START Information shown

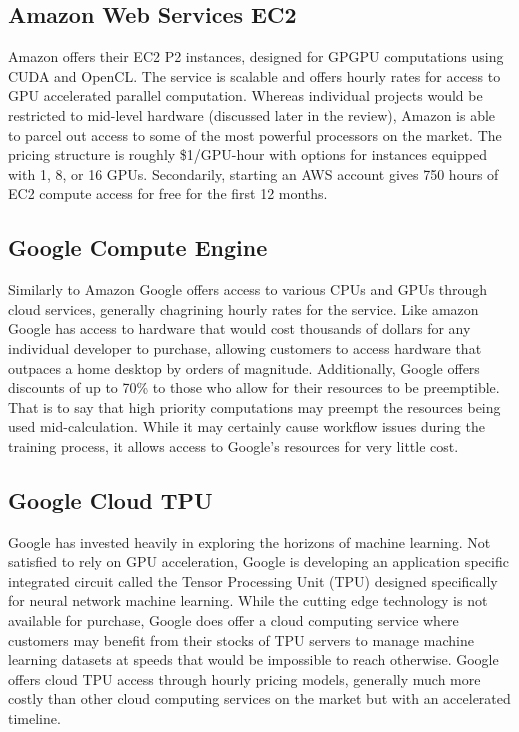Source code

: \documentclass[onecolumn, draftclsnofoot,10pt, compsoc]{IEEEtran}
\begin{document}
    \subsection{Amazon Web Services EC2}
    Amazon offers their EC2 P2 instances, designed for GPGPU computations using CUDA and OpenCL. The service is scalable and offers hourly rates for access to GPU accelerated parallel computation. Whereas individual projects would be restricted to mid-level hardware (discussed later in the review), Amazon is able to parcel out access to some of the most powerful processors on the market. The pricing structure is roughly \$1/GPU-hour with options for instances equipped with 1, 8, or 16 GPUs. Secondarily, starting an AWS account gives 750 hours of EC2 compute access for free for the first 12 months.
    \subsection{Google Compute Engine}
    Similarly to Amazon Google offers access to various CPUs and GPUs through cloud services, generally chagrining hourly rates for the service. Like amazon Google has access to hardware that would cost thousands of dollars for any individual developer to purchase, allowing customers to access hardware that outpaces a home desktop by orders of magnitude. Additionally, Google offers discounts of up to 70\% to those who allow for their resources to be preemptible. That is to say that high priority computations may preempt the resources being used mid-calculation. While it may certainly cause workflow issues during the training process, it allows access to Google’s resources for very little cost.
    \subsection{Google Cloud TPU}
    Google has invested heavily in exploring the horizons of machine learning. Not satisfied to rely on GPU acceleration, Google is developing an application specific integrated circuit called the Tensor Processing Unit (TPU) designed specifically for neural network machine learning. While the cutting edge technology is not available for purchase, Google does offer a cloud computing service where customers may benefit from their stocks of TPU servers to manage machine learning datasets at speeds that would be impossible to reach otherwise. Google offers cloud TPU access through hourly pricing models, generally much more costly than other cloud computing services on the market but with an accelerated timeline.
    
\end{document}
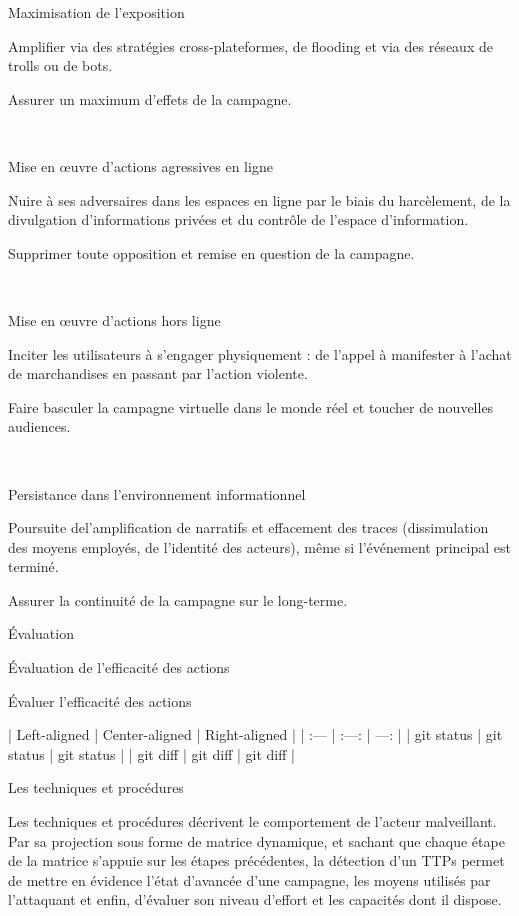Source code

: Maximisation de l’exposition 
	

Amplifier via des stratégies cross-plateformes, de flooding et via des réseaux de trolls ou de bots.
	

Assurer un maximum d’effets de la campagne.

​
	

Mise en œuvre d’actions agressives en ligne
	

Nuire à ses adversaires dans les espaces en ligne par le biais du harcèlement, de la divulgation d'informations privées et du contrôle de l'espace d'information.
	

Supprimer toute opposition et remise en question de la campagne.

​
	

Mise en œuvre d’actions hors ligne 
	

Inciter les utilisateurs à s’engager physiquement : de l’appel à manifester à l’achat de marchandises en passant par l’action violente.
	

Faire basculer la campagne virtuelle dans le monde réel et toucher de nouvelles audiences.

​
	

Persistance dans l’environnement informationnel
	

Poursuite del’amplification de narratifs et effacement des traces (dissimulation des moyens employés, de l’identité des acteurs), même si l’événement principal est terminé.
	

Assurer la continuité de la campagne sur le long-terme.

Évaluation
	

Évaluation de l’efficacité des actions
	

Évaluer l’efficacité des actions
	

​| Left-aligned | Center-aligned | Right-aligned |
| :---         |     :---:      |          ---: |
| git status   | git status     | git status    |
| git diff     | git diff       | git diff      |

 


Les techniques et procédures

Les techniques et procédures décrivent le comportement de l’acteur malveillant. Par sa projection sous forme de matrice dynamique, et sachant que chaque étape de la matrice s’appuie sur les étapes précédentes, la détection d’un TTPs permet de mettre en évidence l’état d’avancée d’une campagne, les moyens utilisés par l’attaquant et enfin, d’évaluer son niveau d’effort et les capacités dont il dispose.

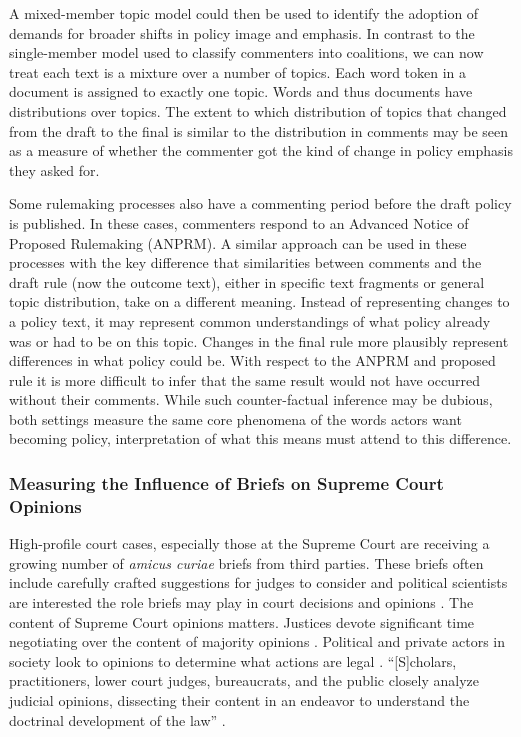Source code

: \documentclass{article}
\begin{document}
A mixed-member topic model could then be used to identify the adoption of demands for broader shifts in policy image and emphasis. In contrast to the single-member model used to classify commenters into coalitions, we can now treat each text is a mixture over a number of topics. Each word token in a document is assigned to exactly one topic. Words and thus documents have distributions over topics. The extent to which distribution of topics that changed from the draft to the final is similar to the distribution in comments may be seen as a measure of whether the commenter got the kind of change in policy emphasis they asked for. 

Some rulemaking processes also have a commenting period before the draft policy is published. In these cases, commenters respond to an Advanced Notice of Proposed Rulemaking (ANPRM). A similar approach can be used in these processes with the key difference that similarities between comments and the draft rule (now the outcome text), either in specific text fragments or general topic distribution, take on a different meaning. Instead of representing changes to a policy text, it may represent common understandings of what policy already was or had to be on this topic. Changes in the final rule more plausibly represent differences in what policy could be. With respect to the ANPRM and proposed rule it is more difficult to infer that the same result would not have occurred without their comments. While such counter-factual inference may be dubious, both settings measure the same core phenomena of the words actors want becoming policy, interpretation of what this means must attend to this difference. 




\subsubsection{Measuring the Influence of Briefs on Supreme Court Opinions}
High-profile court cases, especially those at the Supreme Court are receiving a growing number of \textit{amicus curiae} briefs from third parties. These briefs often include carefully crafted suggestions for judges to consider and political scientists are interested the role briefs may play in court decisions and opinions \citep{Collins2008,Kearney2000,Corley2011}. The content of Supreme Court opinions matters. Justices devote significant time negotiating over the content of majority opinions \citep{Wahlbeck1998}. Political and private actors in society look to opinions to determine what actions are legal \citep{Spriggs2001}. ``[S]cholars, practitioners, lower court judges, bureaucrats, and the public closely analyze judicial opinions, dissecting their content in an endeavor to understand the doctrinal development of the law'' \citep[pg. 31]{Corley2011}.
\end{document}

END Information shown

Try it: Would you please print out all the records above exactly, minus any pictures?

Result:
Source code

: \documentclass[onecolumn, draftclsnofoot,10pt, compsoc]{IEEEtran}
\begin{document}
    \subsection{Amazon Web Services EC2}
    Amazon offers their EC2 P2 instances, designed for GPGPU computations using CUDA and OpenCL. The service is scalable and offers hourly rates for access to GPU accelerated parallel computation. Whereas individual projects would be restricted to mid-level hardware (discussed later in the review), Amazon is able to parcel out access to some of the most powerful processors on the market. The pricing structure is roughly \$1/GPU-hour with options for instances equipped with 1, 8, or 16 GPUs. Secondarily, starting an AWS account gives 750 hours of EC2 compute access for free for the first 12 months.
    \subsection{Google Compute Engine}
    Similarly to Amazon Google offers access to various CPUs and GPUs through cloud services, generally chagrining hourly rates for the service. Like amazon Google has access to hardware that would cost thousands of dollars for any individual developer to purchase, allowing customers to access hardware that outpaces a home desktop by orders of magnitude. Additionally, Google offers discounts of up to 70\% to those who allow for their resources to be preemptible. That is to say that high priority computations may preempt the resources being used mid-calculation. While it may certainly cause workflow issues during the training process, it allows access to Google’s resources for very little cost.
    \subsection{Google Cloud TPU}
    Google has invested heavily in exploring the horizons of machine learning. Not satisfied to rely on GPU acceleration, Google is developing an application specific integrated circuit called the Tensor Processing Unit (TPU) designed specifically for neural network machine learning. While the cutting edge technology is not available for purchase, Google does offer a cloud computing service where customers may benefit from their stocks of TPU servers to manage machine learning datasets at speeds that would be impossible to reach otherwise. Google offers cloud TPU access through hourly pricing models, generally much more costly than other cloud computing services on the market but with an accelerated timeline.
    
\end{document}
Source code

: Maximisation de l’exposition 
	

Amplifier via des stratégies cross-plateformes, de flooding et via des réseaux de trolls ou de bots.
	

Assurer un maximum d’effets de la campagne.

​
	

Mise en œuvre d’actions agressives en ligne
	

Nuire à ses adversaires dans les espaces en ligne par le biais du harcèlement, de la divulgation d'informations privées et du contrôle de l'espace d'information.
	

Supprimer toute opposition et remise en question de la campagne.

​
	

Mise en œuvre d’actions hors ligne 
	

Inciter les utilisateurs à s’engager physiquement : de l’appel à manifester à l’achat de marchandises en passant par l’action violente.
	

Faire basculer la campagne virtuelle dans le monde réel et toucher de nouvelles audiences.

​
	

Persistance dans l’environnement informationnel
	

Poursuite del’amplification de narratifs et effacement des traces (dissimulation des moyens employés, de l’identité des acteurs), même si l’événement principal est terminé.
	

Assurer la continuité de la campagne sur le long-terme.

Évaluation
	

Évaluation de l’efficacité des actions
	

Évaluer l’efficacité des actions
	

​| Left-aligned | Center-aligned | Right-aligned |
| :---         |     :---:      |          ---: |
| git status   | git status     | git status    |
| git diff     | git diff       | git diff      |

 


Les techniques et procédures

Les techniques et procédures décrivent le comportement de l’acteur malveillant. Par sa projection sous forme de matrice dynamique, et sachant que chaque étape de la matrice s’appuie sur les étapes précédentes, la détection d’un TTPs permet de mettre en évidence l’état d’avancée d’une campagne, les moyens utilisés par l’attaquant et enfin, d’évaluer son niveau d’effort et les capacités dont il dispose.

Source code

: \documentclass{article}
\begin{document}
A mixed-member topic model could then be used to identify the adoption of demands for broader shifts in policy image and emphasis. In contrast to the single-member model used to classify commenters into coalitions, we can now treat each text is a mixture over a number of topics. Each word token in a document is assigned to exactly one topic. Words and thus documents have distributions over topics. The extent to which distribution of topics that changed from the draft to the final is similar to the distribution in comments may be seen as a measure of whether the commenter got the kind of change in policy emphasis they asked for. 

Some rulemaking processes also have a commenting period before the draft policy is published. In these cases, commenters respond to an Advanced Notice of Proposed Rulemaking (ANPRM). A similar approach can be used in these processes with the key difference that similarities between comments and the draft rule (now the outcome text), either in specific text fragments or general topic distribution, take on a different meaning. Instead of representing changes to a policy text, it may represent common understandings of what policy already was or had to be on this topic. Changes in the final rule more plausibly represent differences in what policy could be. With respect to the ANPRM and proposed rule it is more difficult to infer that the same result would not have occurred without their comments. While such counter-factual inference may be dubious, both settings measure the same core phenomena of the words actors want becoming policy, interpretation of what this means must attend to this difference. 




\subsubsection{Measuring the Influence of Briefs on Supreme Court Opinions}
High-profile court cases, especially those at the Supreme Court are receiving a growing number of \textit{amicus curiae} briefs from third parties. These briefs often include carefully crafted suggestions for judges to consider and political scientists are interested the role briefs may play in court decisions and opinions \citep{Collins2008,Kearney2000,Corley2011}. The content of Supreme Court opinions matters. Justices devote significant time negotiating over the content of majority opinions \citep{Wahlbeck1998}. Political and private actors in society look to opinions to determine what actions are legal \citep{Spriggs2001}. ``[S]cholars, practitioners, lower court judges, bureaucrats, and the public closely analyze judicial opinions, dissecting their content in an endeavor to understand the doctrinal development of the law'' \citep[pg. 31]{Corley2011}.
\end{document}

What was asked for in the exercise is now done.